But, and it’s a big but, this is a kids’ movie, and kids do not rank “underutilized supporting characters” among their primary concerns. They’re there for the bright colors, the familiar music cues woven into Brian Tyler’s score, the delightful sequence where a miniaturizing weapon reduces Mario and Luigi to bumbling, oversized-headed minis, and the glorious absurdity of Bowser Jr., brought to life by Benny Safdie as a wound-up little villain desperately trying to win his father’s approval. That stuff lands. It lands every time.
Visually, the film is gorgeous: dazzling and intricately rendered, bursting with Easter eggs that will send young Nintendo fans into rapturous pointing fits. And while some may lament the absence of another showstopping musical moment (don’t go in expecting Jack Black to serenade you again), Glen Powell’s Fox McCloud turns out to be a genuine scene-stealer, the kind of addition that makes you wish the whole movie had his energy.
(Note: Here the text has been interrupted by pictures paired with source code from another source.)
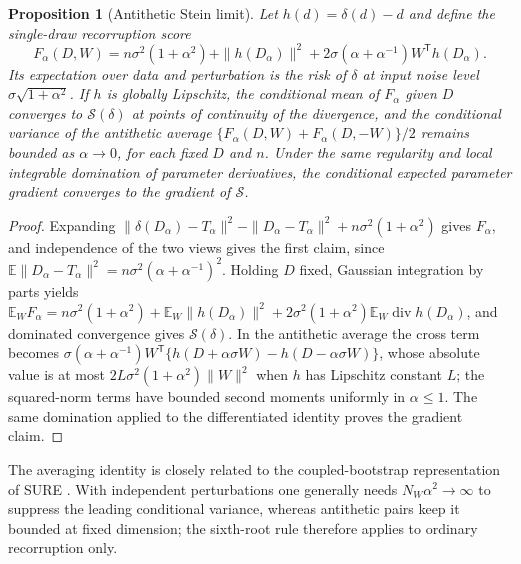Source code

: \documentclass[11pt]{article}
\theoremstyle{plain}\newtheorem{proposition}{Proposition}
\newcommand{\E}{\mathbb E}
\begin{document}
\begin{proposition}[Antithetic Stein limit]\label{prop:antithetic}
Let $h(d)=\delta(d)-d$ and define the single-draw recorruption score
$$
F_\alpha(D,W)=n\sigma^2(1+\alpha^2)+\|h(D_\alpha)\|^2+2\sigma(\alpha+\alpha^{-1})W^{\mathsf T}h(D_\alpha).
$$
Its expectation over data and perturbation is the risk of $\delta$ at input noise level
$\sigma\sqrt{1+\alpha^2}$. If $h$ is globally Lipschitz, the conditional mean of $F_\alpha$ given $D$
converges to $\mathcal S(\delta)$ at points of continuity of the divergence, and the
conditional variance of the antithetic average $\{F_\alpha(D,W)+F_\alpha(D,-W)\}/2$ remains bounded as
$\alpha\to0$, for each fixed $D$ and $n$. Under the same regularity and local integrable domination
of parameter derivatives, the conditional expected parameter gradient converges to the
gradient of $\mathcal S$.
\end{proposition}

\begin{proof}
Expanding $\|\delta(D_\alpha)-T_\alpha\|^2-\|D_\alpha-T_\alpha\|^2+n\sigma^2(1+\alpha^2)$ gives $F_\alpha$, and independence
of the two views gives the first claim, since $\E\|D_\alpha-T_\alpha\|^2=n\sigma^2(\alpha+\alpha^{-1})^2$. Holding
$D$ fixed, Gaussian integration by parts yields
$\E_WF_\alpha=n\sigma^2(1+\alpha^2)+\E_W\|h(D_\alpha)\|^2+2\sigma^2(1+\alpha^2)\E_W\operatorname{div}h(D_\alpha)$,
and dominated convergence gives $\mathcal S(\delta)$. In the antithetic average the cross term
becomes $\sigma(\alpha+\alpha^{-1})W^{\mathsf T}\{h(D+\alpha\sigma W)-h(D-\alpha\sigma W)\}$, whose absolute value is
at most $2L\sigma^2(1+\alpha^2)\|W\|^2$ when $h$ has Lipschitz constant $L$; the squared-norm terms
have bounded second moments uniformly in $\alpha\le1$. The same domination applied to the
differentiated identity proves the gradient claim.
\end{proof}

The averaging identity is closely related to the coupled-bootstrap representation of SURE
\citep{oliveira2021unbiased}. With independent perturbations one generally needs $N_W\alpha^2\to\infty$
to suppress the leading conditional variance, whereas antithetic pairs keep it bounded at
fixed dimension; the sixth-root rule therefore applies to ordinary recorruption only.




\end{document}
Could The Super Mario Galaxy Movie be better? Absolutely. Its predecessor was built around something emotionally coherent, a throughline this sequel never quite finds. But “could be better” and “fails its audience” are two very different things, and this film’s audience, let’s remember, is kids. Kids who will follow this film’s frenetic logic with total ease, who will rewatch it on loop for the next eighteen months, and who will not once wish the pacing had given them more time to reflect.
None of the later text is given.